(Plain-text document sources)
= Beginning of Section =

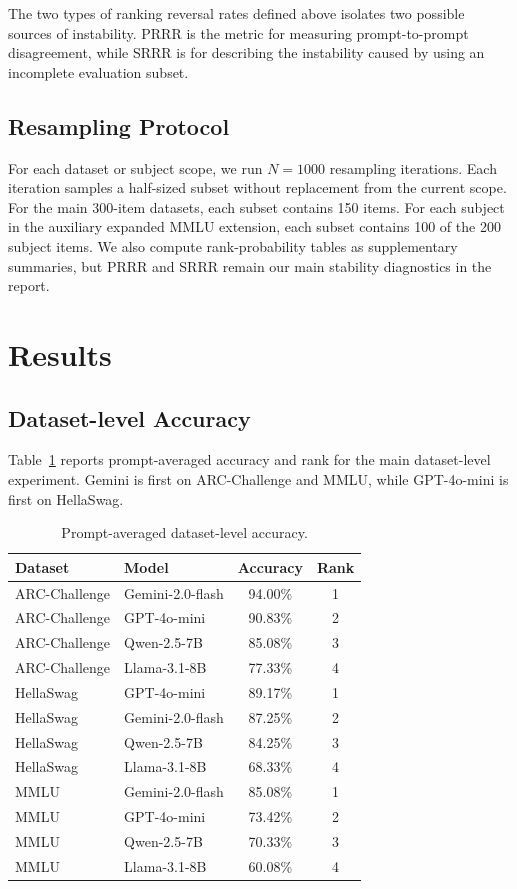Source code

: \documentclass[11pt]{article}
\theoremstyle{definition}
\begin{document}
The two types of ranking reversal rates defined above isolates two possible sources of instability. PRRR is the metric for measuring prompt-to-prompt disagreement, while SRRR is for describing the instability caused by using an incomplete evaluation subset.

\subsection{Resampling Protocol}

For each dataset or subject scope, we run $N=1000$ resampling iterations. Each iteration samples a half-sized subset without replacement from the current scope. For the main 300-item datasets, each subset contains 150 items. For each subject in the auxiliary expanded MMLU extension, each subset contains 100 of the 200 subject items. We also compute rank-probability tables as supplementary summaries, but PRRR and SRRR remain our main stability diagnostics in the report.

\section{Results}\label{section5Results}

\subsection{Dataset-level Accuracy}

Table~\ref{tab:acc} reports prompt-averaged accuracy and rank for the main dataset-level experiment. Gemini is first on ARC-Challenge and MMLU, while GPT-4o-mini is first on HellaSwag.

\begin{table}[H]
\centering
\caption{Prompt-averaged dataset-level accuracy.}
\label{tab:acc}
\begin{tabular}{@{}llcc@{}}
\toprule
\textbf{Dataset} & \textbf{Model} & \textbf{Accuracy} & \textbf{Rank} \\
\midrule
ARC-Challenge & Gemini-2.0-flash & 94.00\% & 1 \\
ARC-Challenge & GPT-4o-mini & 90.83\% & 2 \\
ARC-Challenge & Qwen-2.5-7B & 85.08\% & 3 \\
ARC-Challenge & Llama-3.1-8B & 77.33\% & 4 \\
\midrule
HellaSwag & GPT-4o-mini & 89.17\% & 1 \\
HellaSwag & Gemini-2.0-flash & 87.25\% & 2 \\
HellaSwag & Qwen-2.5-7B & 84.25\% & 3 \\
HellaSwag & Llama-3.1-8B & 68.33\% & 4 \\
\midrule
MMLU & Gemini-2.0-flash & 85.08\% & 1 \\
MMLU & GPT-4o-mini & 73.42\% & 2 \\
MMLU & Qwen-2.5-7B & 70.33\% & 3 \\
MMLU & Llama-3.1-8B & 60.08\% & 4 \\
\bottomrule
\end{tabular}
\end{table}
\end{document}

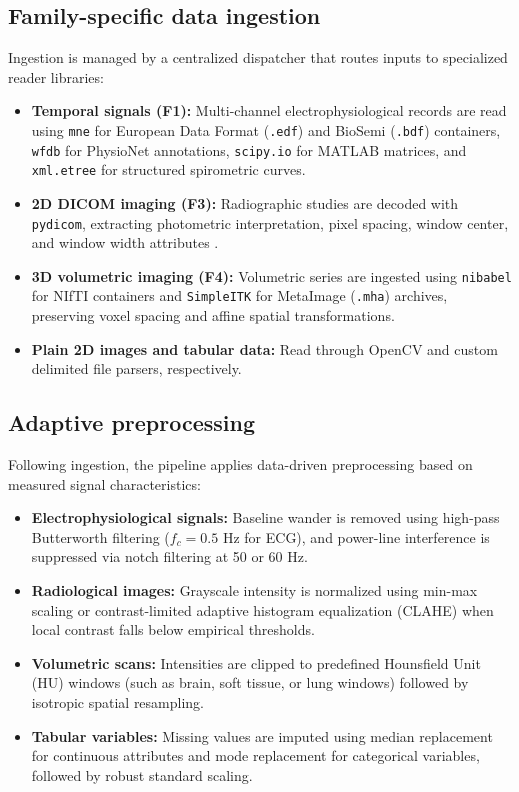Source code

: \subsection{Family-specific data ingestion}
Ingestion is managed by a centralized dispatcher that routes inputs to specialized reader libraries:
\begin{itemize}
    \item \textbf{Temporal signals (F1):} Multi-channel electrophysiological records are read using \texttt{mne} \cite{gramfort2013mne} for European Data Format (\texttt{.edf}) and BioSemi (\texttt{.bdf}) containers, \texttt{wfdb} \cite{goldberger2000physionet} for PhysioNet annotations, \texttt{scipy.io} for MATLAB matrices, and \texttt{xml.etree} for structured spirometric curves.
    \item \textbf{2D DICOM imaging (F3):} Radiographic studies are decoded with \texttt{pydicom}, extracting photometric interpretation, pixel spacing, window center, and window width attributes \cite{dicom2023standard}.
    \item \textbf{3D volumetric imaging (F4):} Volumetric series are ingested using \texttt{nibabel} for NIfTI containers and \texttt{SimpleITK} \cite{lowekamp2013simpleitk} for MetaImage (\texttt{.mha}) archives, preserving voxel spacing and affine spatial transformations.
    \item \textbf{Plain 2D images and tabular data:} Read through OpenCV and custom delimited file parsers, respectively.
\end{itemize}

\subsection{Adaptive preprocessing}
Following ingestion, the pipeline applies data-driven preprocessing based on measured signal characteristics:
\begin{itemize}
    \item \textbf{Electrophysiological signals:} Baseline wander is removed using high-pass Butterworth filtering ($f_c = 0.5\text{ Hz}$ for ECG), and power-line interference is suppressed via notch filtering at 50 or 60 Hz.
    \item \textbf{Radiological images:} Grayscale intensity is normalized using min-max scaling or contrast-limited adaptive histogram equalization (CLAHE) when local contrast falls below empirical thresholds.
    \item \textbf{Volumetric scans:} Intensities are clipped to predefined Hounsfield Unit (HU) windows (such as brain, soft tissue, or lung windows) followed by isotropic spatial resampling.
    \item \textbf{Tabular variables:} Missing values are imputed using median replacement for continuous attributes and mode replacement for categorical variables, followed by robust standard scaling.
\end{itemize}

= End of Section =

*Task statement*.
Your answer must be an exact repeat of all the records, minus the pictures.

*Result*.
Source code

: \documentclass[11pt]{article}
\theoremstyle{definition}
\begin{document}
The two types of ranking reversal rates defined above isolates two possible sources of instability. PRRR is the metric for measuring prompt-to-prompt disagreement, while SRRR is for describing the instability caused by using an incomplete evaluation subset.

\subsection{Resampling Protocol}

For each dataset or subject scope, we run $N=1000$ resampling iterations. Each iteration samples a half-sized subset without replacement from the current scope. For the main 300-item datasets, each subset contains 150 items. For each subject in the auxiliary expanded MMLU extension, each subset contains 100 of the 200 subject items. We also compute rank-probability tables as supplementary summaries, but PRRR and SRRR remain our main stability diagnostics in the report.

\section{Results}\label{section5Results}

\subsection{Dataset-level Accuracy}

Table~\ref{tab:acc} reports prompt-averaged accuracy and rank for the main dataset-level experiment. Gemini is first on ARC-Challenge and MMLU, while GPT-4o-mini is first on HellaSwag.

\begin{table}[H]
\centering
\caption{Prompt-averaged dataset-level accuracy.}
\label{tab:acc}
\begin{tabular}{@{}llcc@{}}
\toprule
\textbf{Dataset} & \textbf{Model} & \textbf{Accuracy} & \textbf{Rank} \\
\midrule
ARC-Challenge & Gemini-2.0-flash & 94.00\% & 1 \\
ARC-Challenge & GPT-4o-mini & 90.83\% & 2 \\
ARC-Challenge & Qwen-2.5-7B & 85.08\% & 3 \\
ARC-Challenge & Llama-3.1-8B & 77.33\% & 4 \\
\midrule
HellaSwag & GPT-4o-mini & 89.17\% & 1 \\
HellaSwag & Gemini-2.0-flash & 87.25\% & 2 \\
HellaSwag & Qwen-2.5-7B & 84.25\% & 3 \\
HellaSwag & Llama-3.1-8B & 68.33\% & 4 \\
\midrule
MMLU & Gemini-2.0-flash & 85.08\% & 1 \\
MMLU & GPT-4o-mini & 73.42\% & 2 \\
MMLU & Qwen-2.5-7B & 70.33\% & 3 \\
MMLU & Llama-3.1-8B & 60.08\% & 4 \\
\bottomrule
\end{tabular}
\end{table}
\end{document}

Source code

: \subsection{Family-specific data ingestion}
Ingestion is managed by a centralized dispatcher that routes inputs to specialized reader libraries:
\begin{itemize}
    \item \textbf{Temporal signals (F1):} Multi-channel electrophysiological records are read using \texttt{mne} \cite{gramfort2013mne} for European Data Format (\texttt{.edf}) and BioSemi (\texttt{.bdf}) containers, \texttt{wfdb} \cite{goldberger2000physionet} for PhysioNet annotations, \texttt{scipy.io} for MATLAB matrices, and \texttt{xml.etree} for structured spirometric curves.
    \item \textbf{2D DICOM imaging (F3):} Radiographic studies are decoded with \texttt{pydicom}, extracting photometric interpretation, pixel spacing, window center, and window width attributes \cite{dicom2023standard}.
    \item \textbf{3D volumetric imaging (F4):} Volumetric series are ingested using \texttt{nibabel} for NIfTI containers and \texttt{SimpleITK} \cite{lowekamp2013simpleitk} for MetaImage (\texttt{.mha}) archives, preserving voxel spacing and affine spatial transformations.
    \item \textbf{Plain 2D images and tabular data:} Read through OpenCV and custom delimited file parsers, respectively.
\end{itemize}

\subsection{Adaptive preprocessing}
Following ingestion, the pipeline applies data-driven preprocessing based on measured signal characteristics:
\begin{itemize}
    \item \textbf{Electrophysiological signals:} Baseline wander is removed using high-pass Butterworth filtering ($f_c = 0.5\text{ Hz}$ for ECG), and power-line interference is suppressed via notch filtering at 50 or 60 Hz.
    \item \textbf{Radiological images:} Grayscale intensity is normalized using min-max scaling or contrast-limited adaptive histogram equalization (CLAHE) when local contrast falls below empirical thresholds.
    \item \textbf{Volumetric scans:} Intensities are clipped to predefined Hounsfield Unit (HU) windows (such as brain, soft tissue, or lung windows) followed by isotropic spatial resampling.
    \item \textbf{Tabular variables:} Missing values are imputed using median replacement for continuous attributes and mode replacement for categorical variables, followed by robust standard scaling.
\end{itemize}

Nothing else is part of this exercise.